The IRFU has welcomed the announcement from government on Friday evening which will see all sports return on June 29, significantly earlier than originally planned in the roadmap to re-open society.
The decision is a huge step forward in calendar terms, not least for sports such as rugby, boxing and wrestling which involve close physical contact and were not due to return under the original roadmap until August 10.
Clubs operating in Northern Ireland are still awaiting updates based on the NI Executive Coronavirus Recovery Plan. The hope is that the process there can mirror that south of the border and allow the game to find its feet again within the usual Covid-19 constraints.
The IRFU'S previously stated intention was that the domestic club season, from AIL on down, would start up again in September - the 2019/20 campaign was abandoned after the pandemic struck and that leaves clubs with at least two months to fit in pre-season training.
The professional arm of the game was already ready to flex its' muscles again after a previous dispensation agreed by government that has paved the way for elite sports athletes to begin training again at select high-performance centres around the country.
In that sense, and with the Guinness PRO14 not due to start again until August 22, this latest missive from government buildings changes little for the four professional provincial operations although the news is nonetheless a welcome step on the road back to some normality.
“Since the outbreak of Covid-19, the IRFU, the provinces and the clubs have illustrated their commitment to the safety of its players and volunteers,” said an IRFU statement.
“The process of implementing the appropriate public health measures in our clubs has accelerated in recent weeks and we are committed to returning to rugby safely.
“The IRFU in consultation with the provinces will assess the latest update from the Irish government and will communicate with clubs in due course.” Ulster and Connacht are due to begin training again on June 29. Leinster and Munster are due back this coming Monday and their players have already undergone Covid-19 testing in preparation for training in reduced training pods made up of seven players and a coach.

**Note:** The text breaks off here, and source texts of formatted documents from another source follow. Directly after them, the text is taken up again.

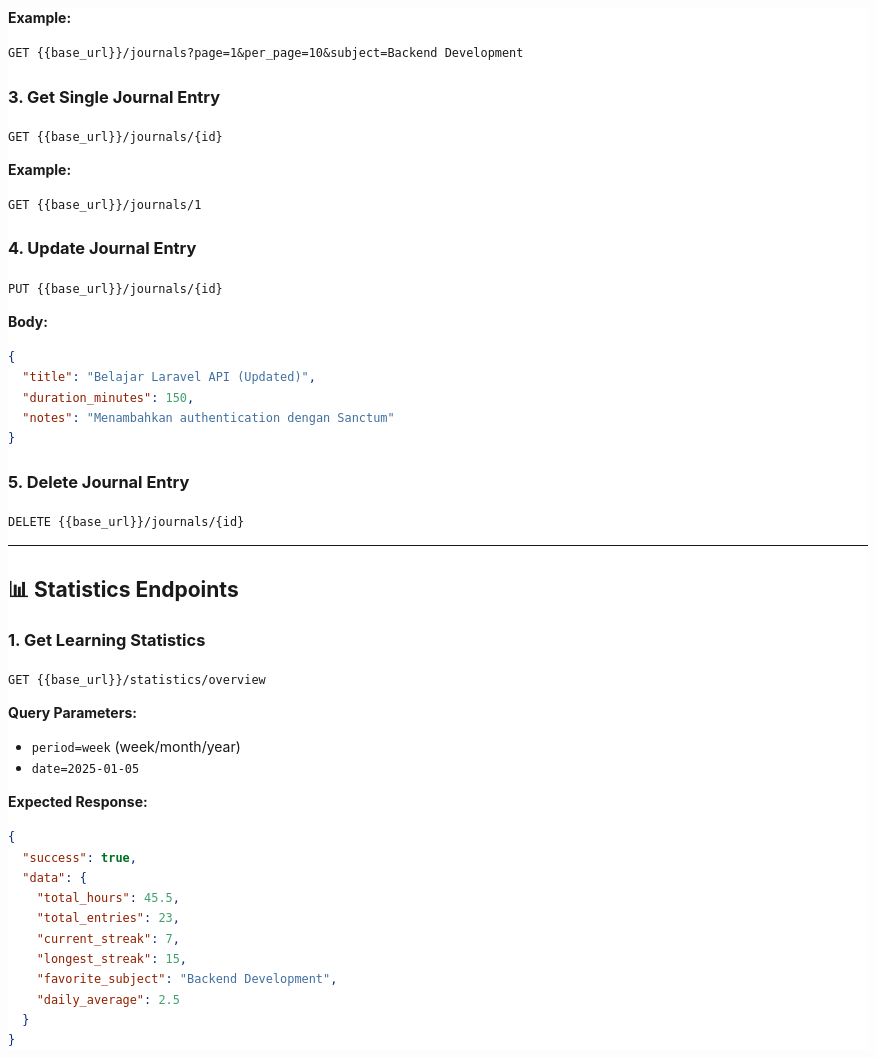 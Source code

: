 **Example:**
```
GET {{base_url}}/journals?page=1&per_page=10&subject=Backend Development
```

### 3. Get Single Journal Entry
```
GET {{base_url}}/journals/{id}
```

**Example:**
```
GET {{base_url}}/journals/1
```

### 4. Update Journal Entry
```
PUT {{base_url}}/journals/{id}
```

**Body:**
```json
{
  "title": "Belajar Laravel API (Updated)",
  "duration_minutes": 150,
  "notes": "Menambahkan authentication dengan Sanctum"
}
```

### 5. Delete Journal Entry
```
DELETE {{base_url}}/journals/{id}
```

---

## 📊 Statistics Endpoints

### 1. Get Learning Statistics
```
GET {{base_url}}/statistics/overview
```

**Query Parameters:**
- `period=week` (week/month/year)
- `date=2025-01-05`

**Expected Response:**
```json
{
  "success": true,
  "data": {
    "total_hours": 45.5,
    "total_entries": 23,
    "current_streak": 7,
    "longest_streak": 15,
    "favorite_subject": "Backend Development",
    "daily_average": 2.5
  }
}
```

The IRFU has also installed automatic temperature technology at their high-performance centres in Dublin, Limerick, Galway and Belfast. Daily temperature checks are one of the mandatory protocols that all players and staff must undergo to access the centres.
The DAMOC Thermo Check is a contactless method of temperature measurement. It has in-built facial recognition and wifi capability which allows it to be managed remotely. The device will provide a body temperature reading within two seconds and immediately flag high readings.
“The temperature check is just one of the protocols that must be undergone upon entry so this technology will help streamline the entry process to the HPCs and reduce the number of close contacts of staff,” said IRFU medical director Dr Rod McLoughlin.
Anyone with an adverse temperature reading will not be permitted to enter the centres and will be stood down to undergo further medical screening.